- _PROBLEM DESCRIPTION_: Among the lines below, take the one holding "3.LHFileCache:文件缓存,磁", the one holding "Charles Forsyth's styx-n-9p code.", and all lines between them. Set them down exactly.

*** WORKING DATA Section Begins ***

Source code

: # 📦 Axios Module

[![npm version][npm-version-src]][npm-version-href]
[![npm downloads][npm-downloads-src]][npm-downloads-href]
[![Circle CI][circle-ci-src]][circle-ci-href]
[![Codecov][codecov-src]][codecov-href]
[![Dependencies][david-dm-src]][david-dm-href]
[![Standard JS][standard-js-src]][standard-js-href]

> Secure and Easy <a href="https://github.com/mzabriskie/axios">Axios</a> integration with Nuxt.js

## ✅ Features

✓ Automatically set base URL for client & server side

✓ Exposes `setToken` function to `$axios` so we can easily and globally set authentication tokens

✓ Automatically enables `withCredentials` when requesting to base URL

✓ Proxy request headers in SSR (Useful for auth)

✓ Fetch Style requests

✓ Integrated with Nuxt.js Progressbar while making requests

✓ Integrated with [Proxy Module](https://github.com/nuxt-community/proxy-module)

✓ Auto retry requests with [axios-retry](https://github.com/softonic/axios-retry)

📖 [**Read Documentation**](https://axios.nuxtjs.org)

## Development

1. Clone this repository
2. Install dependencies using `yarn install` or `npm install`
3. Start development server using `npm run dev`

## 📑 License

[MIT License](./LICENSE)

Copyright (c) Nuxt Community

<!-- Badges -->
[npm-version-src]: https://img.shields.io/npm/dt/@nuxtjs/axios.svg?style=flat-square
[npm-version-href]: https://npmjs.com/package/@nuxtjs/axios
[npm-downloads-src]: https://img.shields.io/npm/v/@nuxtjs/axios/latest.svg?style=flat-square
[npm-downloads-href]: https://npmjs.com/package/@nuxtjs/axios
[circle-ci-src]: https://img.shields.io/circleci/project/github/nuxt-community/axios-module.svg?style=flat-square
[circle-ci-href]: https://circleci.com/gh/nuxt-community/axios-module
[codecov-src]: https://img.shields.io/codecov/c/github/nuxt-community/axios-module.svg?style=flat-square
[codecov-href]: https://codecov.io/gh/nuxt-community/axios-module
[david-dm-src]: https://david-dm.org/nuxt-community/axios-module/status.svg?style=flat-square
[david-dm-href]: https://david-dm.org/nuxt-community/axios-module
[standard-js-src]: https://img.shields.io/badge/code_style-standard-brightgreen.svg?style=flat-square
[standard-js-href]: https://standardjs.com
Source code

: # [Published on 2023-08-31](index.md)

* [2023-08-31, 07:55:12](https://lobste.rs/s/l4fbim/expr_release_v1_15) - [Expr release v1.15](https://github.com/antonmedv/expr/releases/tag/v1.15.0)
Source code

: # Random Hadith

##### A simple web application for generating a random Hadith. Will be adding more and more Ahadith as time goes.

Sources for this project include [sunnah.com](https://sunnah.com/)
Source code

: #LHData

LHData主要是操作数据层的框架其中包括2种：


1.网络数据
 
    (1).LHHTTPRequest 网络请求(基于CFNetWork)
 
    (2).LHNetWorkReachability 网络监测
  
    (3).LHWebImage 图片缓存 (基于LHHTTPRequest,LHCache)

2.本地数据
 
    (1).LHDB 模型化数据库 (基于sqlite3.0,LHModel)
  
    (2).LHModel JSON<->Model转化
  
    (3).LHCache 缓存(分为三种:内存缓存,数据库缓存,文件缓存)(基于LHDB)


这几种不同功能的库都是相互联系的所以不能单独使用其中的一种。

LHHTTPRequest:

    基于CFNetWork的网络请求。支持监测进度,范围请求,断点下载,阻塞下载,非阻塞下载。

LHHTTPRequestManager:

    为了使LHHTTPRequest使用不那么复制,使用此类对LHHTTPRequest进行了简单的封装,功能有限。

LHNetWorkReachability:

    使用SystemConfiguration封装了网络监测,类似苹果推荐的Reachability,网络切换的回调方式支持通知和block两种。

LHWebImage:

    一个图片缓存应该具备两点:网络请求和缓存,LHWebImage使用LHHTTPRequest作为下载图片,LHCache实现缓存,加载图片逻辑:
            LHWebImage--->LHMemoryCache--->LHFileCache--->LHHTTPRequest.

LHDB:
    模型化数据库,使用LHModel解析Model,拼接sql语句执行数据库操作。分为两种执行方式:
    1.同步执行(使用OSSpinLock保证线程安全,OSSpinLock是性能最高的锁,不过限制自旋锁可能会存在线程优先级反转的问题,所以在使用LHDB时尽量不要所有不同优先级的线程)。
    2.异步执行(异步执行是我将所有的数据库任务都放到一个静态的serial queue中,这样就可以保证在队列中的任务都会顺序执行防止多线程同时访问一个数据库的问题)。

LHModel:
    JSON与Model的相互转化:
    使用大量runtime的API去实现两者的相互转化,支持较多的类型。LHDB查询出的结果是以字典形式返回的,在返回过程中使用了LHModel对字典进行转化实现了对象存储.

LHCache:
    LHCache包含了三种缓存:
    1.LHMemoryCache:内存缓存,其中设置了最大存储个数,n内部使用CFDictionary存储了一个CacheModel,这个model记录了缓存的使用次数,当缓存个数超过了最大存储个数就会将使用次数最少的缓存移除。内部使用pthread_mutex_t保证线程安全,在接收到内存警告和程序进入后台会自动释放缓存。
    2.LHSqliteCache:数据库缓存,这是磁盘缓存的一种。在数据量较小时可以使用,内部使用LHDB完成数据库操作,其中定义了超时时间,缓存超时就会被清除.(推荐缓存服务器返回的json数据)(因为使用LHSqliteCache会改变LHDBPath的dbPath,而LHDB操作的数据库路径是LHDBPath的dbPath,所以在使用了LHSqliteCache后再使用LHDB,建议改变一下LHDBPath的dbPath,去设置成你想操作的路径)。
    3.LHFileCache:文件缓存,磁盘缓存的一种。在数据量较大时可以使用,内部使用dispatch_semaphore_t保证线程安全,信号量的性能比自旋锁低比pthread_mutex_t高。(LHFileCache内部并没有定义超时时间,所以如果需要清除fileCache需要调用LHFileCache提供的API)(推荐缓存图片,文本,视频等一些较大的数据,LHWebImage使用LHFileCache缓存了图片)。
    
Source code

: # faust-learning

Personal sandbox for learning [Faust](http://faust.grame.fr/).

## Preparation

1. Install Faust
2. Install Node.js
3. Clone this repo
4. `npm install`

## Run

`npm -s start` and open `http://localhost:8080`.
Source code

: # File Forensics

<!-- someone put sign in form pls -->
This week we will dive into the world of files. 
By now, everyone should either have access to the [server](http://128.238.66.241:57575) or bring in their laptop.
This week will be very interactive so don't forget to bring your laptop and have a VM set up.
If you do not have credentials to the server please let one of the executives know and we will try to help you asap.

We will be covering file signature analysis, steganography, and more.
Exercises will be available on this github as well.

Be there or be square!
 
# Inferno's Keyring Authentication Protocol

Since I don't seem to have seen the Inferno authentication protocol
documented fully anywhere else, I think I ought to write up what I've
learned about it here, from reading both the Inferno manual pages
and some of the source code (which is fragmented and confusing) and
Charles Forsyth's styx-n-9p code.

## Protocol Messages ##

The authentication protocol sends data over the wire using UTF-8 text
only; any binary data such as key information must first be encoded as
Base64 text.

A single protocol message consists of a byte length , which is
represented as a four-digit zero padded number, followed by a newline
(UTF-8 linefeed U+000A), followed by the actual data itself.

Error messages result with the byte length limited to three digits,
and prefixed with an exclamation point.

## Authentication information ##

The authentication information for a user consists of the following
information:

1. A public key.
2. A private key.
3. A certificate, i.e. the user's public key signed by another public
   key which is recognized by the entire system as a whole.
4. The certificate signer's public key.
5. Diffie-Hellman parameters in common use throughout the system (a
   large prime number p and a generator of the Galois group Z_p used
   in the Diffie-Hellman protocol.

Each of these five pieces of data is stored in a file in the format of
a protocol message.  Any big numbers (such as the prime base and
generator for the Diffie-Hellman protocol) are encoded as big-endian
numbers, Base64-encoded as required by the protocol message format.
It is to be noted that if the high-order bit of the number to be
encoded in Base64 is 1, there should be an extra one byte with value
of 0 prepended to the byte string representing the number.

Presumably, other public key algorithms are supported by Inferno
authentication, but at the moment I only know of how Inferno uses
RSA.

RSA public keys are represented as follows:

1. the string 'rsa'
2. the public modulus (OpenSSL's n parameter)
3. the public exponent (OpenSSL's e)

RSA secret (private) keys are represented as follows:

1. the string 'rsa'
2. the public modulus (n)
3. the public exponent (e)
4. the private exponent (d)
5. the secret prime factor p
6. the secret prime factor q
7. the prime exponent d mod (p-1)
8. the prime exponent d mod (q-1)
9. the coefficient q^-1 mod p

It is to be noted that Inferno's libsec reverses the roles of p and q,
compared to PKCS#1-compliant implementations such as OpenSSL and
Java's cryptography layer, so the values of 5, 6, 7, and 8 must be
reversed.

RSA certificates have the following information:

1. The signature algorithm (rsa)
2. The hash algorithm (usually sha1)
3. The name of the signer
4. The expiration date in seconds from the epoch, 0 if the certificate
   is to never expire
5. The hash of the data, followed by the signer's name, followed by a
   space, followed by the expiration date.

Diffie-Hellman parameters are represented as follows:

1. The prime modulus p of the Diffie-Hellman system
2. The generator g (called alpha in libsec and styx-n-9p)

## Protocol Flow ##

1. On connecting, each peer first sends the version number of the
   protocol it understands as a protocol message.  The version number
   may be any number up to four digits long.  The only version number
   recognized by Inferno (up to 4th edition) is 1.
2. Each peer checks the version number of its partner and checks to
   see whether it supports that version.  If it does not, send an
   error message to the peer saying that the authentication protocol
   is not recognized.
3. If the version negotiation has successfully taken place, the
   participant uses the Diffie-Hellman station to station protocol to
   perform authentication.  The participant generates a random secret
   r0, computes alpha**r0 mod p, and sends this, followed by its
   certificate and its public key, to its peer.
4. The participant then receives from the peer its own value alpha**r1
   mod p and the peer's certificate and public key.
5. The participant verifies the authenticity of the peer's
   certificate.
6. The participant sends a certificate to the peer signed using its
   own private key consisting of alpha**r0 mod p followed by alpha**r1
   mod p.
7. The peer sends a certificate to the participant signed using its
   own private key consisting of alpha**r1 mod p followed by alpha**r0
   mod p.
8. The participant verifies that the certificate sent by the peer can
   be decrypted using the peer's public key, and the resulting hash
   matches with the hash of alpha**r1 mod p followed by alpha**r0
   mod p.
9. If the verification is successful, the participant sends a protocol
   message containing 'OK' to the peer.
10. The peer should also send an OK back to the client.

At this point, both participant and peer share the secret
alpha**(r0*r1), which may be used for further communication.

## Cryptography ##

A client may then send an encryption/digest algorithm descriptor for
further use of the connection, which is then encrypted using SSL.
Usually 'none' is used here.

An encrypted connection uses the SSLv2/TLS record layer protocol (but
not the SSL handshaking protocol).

*** WORKING DATA Section Ends ***

- _REPLY_:
    3.LHFileCache:文件缓存,磁盘缓存的一种。在数据量较大时可以使用,内部使用dispatch_semaphore_t保证线程安全,信号量的性能比自旋锁低比pthread_mutex_t高。(LHFileCache内部并没有定义超时时间,所以如果需要清除fileCache需要调用LHFileCache提供的API)(推荐缓存图片,文本,视频等一些较大的数据,LHWebImage使用LHFileCache缓存了图片)。
    
Source code

: # faust-learning

Personal sandbox for learning [Faust](http://faust.grame.fr/).

## Preparation

1. Install Faust
2. Install Node.js
3. Clone this repo
4. `npm install`

## Run

`npm -s start` and open `http://localhost:8080`.
Source code

: # File Forensics

<!-- someone put sign in form pls -->
This week we will dive into the world of files. 
By now, everyone should either have access to the [server](http://128.238.66.241:57575) or bring in their laptop.
This week will be very interactive so don't forget to bring your laptop and have a VM set up.
If you do not have credentials to the server please let one of the executives know and we will try to help you asap.

We will be covering file signature analysis, steganography, and more.
Exercises will be available on this github as well.

Be there or be square!
 
# Inferno's Keyring Authentication Protocol

Since I don't seem to have seen the Inferno authentication protocol
documented fully anywhere else, I think I ought to write up what I've
learned about it here, from reading both the Inferno manual pages
and some of the source code (which is fragmented and confusing) and
Charles Forsyth's styx-n-9p code.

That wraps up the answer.